Naked in public during a job interview
“Do you want to come interview for a job in Hawai’i?"
“Maybe. Do you have a job description I can read?"
“Yes. Your resume.”
Interview dress codes are fraught. Generic office decorum makes it less so. The few times I formally interviewed for a job I asked about dress code beforehand. Based on the answer and what I could learn about the company I would decide suit vs business casual.
The answer from my potential boss on a rock in the middle of the pacific was vague. He urged me to wear shorts and feel comfortable. I learned there would be a swimming portion of the interview and to bring a swimsuit. Working in ocean robotics this was not a surprise. Swimming was even less of a surprise knowing that a scuba certification was a job requirement.
The first half of the day long interview was typical. Meeting people, touring the shop, questions from potential coworkers and the like. After lunch we parked by the small harbor next to facility where my eventual boss told me change into my swimsuit.
I stood stunned in the dirt parking lot. He grabbed a towel from the truck bed, wrapped it around his waist, shimmied out of his shorts, and put his board shorts on under the towel. This was a maneuver I would repeat many times a week once I moved to Hawai’i.
The towel he gave me to wrap around my waist was near dish towel sized. I did the wiggles until my kakhi dress shorts and undies were around my ankles. Before I slid my own board shorts up under the towel I became comfortably aware that I was naked in public during a job interview.

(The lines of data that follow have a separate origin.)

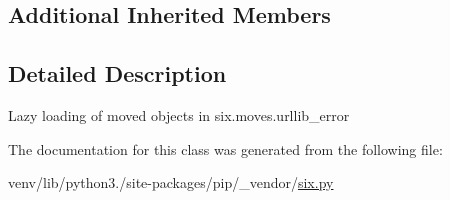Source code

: \subsection*{Additional Inherited Members}


\subsection{Detailed Description}
\begin{DoxyVerb}Lazy loading of moved objects in six.moves.urllib_error\end{DoxyVerb}
 

The documentation for this class was generated from the following file\+:\begin{DoxyCompactItemize}
\item 
venv/lib/python3./site-\/packages/pip/\+\_\+vendor/\hyperlink{pip_2__vendor_2six_8py}{six.\+py}\end{DoxyCompactItemize}
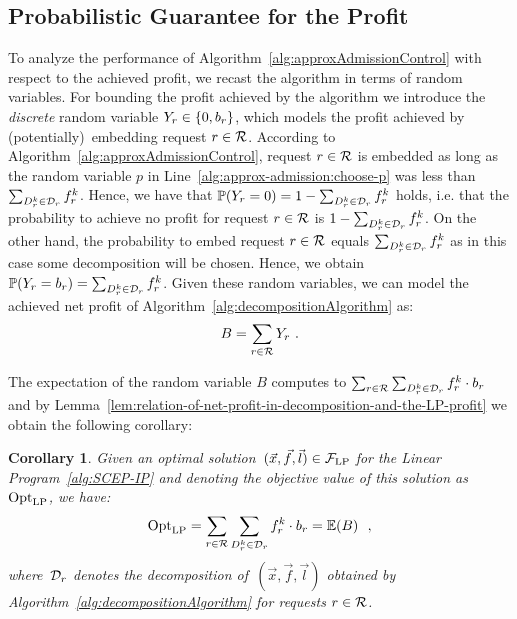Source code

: \documentclass[10pt, conference, letterpaper]{IEEEtran}
\newtheorem{corollary}[theorem]{Corollary}
\begin{document}
\subsection{Probabilistic Guarantee for the Profit} 
\label{sec:performance-guarantee-obj-admission-control}

To analyze the performance of Algorithm~\ref{alg:approxAdmissionControl} with respect to the achieved profit, we recast the algorithm in terms of random variables. For bounding the profit achieved by the algorithm we introduce the \emph{discrete} random variable $\randVarY \in \{0,\Vprofit\}$, which models the profit achieved by (potentially)~embedding request $r \in \mathcal{R}$.
According to Algorithm~\ref{alg:approxAdmissionControl}, request $r \in \mathcal{R}$ is embedded as long as the random variable $p$ in Line~\ref{alg:approx-admission:choose-p} was less than $\sum_{\decomp \in \PotEmbeddings} \prob$. Hence, we have that $\ProbVarY[0] = 1 - \sum_{\decomp \in \PotEmbeddings} \prob$ holds, i.e. that the probability to achieve no profit for request $r \in \mathcal{R}$ is $1-\sum_{\decomp \in \PotEmbeddings} \prob$. On the other hand, the probability to embed request $r \in \mathcal{R}$ equals $\sum_{\decomp \in \PotEmbeddings} \prob$ as in this case some decomposition will be chosen. Hence, we obtain $\ProbVarY[\Vprofit] = \sum_{\decomp \in \PotEmbeddings} \prob$. Given these random variables, we can model the achieved net profit of Algorithm~\ref{alg:decompositionAlgorithm} as: 
\begin{align}
\label{eq:modeling-B-as-random-variables}
	B = \sum_{\req \in \requests} \randVarY ~.
\end{align}

The expectation of the random variable $B$ computes to $\sum_{\req \in \requests} \sum_{\decomp \in \PotEmbeddings} \prob \cdot \Vprofit$ and by Lemma~\ref{lem:relation-of-net-profit-in-decomposition-and-the-LP-profit} we obtain the following corollary:

\begin{corollary}
\label{cor:RelatingObjectiveLPAndExpectationOfRounding}
Given an \emph{optimal} solution~$(\vec{x}, \vec{f}, \vec{l}) \in  \mathcal{F}_{\textnormal{LP}}$ for the Linear Program~\ref{alg:SCEP-IP} and denoting the objective value of this solution as~$\textnormal{Opt}_{\textnormal{LP}}$, we have:
\[
	\optLP = \sum_{\req \in \requests}\sum_{\decomp \in \PotEmbeddings} \prob \cdot \Vprofit = \Exp(B)~~,
\]
where~$\PotEmbeddings$ denotes the decomposition of~$(\vec{x}, \vec{f}, \vec{l})$ obtained by Algorithm~\ref{alg:decompositionAlgorithm} for requests $r \in \mathcal{R}$.
\end{corollary}
\end{document}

Thirty minutes later I was in snorkel gear a mile and a half off the Kohala coast.
This summer here in Massachusetts I got out of my car and changed my t-shirt into a dry one. Standing shirtless in the grocery parking lot I was irrationally self conscious.
The getting naked during a job interview story is one of my go-to anecdotes about living in Hawai’i. What is clear now is that spending a few shirtless hours soaking wet with my future boss is way weirder than being naked under a towel in public.
My house in Hawai’i was up at about 2700 ft elevation on the wet side of the Big Island. It was chilly and rainy and we had a wood burning stove in our house. My work was at sea level on hot dry side. My truck backseat was filled with clothing for any climate. I was in and out of the water most days of the week. That meant changing my clothing opportunistically as was the culture to do.
Being shirtless in public on the mainland is unbecoming. On the Big Island being shirtless and sometimes mostly naked was acceptable.